Critics of the program say Unicor undercuts private companies because of lower operating costs and laws that require federal agencies to use inmate-produced products when able.
Inmates in the Talladega prison factory are paid by the pieces of clothing they complete and average around $150 a month, which goes into an account at the prison. At American Power Source, workers make $9.25 an hour average, or about $1,480 a month based on a 40-hour week.
Federal prisoners, though, haven't taken huge numbers of jobs away from private industry. Private groups supporting limits on Unicor's operation have documented only 300 or so layoffs directly linked to private companies losing work to federal prisoners, all at four textile plants in Alabama and Tennessee.

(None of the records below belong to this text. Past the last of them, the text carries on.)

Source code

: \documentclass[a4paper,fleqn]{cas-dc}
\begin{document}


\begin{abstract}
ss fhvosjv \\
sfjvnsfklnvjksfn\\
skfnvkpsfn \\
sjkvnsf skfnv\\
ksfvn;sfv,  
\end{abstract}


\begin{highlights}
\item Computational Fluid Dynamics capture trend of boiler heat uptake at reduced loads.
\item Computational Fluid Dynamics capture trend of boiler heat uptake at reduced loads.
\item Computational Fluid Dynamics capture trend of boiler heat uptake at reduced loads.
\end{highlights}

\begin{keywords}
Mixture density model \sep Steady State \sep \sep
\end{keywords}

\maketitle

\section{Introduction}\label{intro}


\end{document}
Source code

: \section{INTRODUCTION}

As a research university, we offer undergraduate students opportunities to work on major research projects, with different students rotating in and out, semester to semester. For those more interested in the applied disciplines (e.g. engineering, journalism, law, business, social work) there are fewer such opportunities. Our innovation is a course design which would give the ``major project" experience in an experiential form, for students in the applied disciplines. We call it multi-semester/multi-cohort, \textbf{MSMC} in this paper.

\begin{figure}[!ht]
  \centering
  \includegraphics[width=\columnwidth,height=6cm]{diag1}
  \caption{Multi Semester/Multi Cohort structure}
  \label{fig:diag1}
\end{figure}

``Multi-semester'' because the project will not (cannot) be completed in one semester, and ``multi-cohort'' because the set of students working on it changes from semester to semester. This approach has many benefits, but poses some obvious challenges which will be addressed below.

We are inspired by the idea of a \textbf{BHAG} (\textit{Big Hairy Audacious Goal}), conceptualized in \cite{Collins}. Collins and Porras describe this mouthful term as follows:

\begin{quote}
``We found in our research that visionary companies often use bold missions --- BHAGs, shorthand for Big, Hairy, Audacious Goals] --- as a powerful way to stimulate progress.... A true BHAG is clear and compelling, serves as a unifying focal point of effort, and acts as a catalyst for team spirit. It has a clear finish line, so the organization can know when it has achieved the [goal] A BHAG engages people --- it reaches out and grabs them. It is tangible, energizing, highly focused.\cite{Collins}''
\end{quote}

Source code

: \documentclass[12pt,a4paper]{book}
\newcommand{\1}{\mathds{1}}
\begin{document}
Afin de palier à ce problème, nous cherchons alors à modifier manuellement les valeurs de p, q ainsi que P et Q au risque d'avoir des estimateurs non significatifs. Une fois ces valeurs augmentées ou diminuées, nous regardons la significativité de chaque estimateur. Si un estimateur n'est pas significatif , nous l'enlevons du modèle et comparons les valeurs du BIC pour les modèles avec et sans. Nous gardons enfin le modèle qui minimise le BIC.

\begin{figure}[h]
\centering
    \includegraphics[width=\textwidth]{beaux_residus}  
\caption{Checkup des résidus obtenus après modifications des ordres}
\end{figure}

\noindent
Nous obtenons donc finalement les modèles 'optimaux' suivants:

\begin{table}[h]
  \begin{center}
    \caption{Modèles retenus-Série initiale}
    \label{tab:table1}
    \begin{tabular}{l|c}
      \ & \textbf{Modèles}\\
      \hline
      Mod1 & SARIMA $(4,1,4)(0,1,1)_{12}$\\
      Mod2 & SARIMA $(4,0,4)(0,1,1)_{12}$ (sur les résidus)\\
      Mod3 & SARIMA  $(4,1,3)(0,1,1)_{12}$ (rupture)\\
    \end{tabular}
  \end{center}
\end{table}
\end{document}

And, though Unicor doesn't have to pay benefits like many private employers, Talladega plant manager Robert Bynum said the factories face a challenge other businesses don't: Making quality products with convicted felons, many of whom don't know how to work.
"Every day I get guys who've never had a job," said Bynum. Correctional officers are stationed all around the prison, but not inside the factory unless needed.
The tension between private jobs and rehabilitating prisoners has hounded the prison industry program since it began under President Franklin D. Roosevelt during the Great Depression in 1934, when the national unemployment rate was 22 percent.
Back then, the American Federation of Labor opposed creating a prison-based manufacturing network, arguing it would suck jobs away from the private sector at a time when working people needed every job they could get. The arguments today against Unicor are similar as the nation tries to escape lingering high unemployment following the worst recession since before World War II.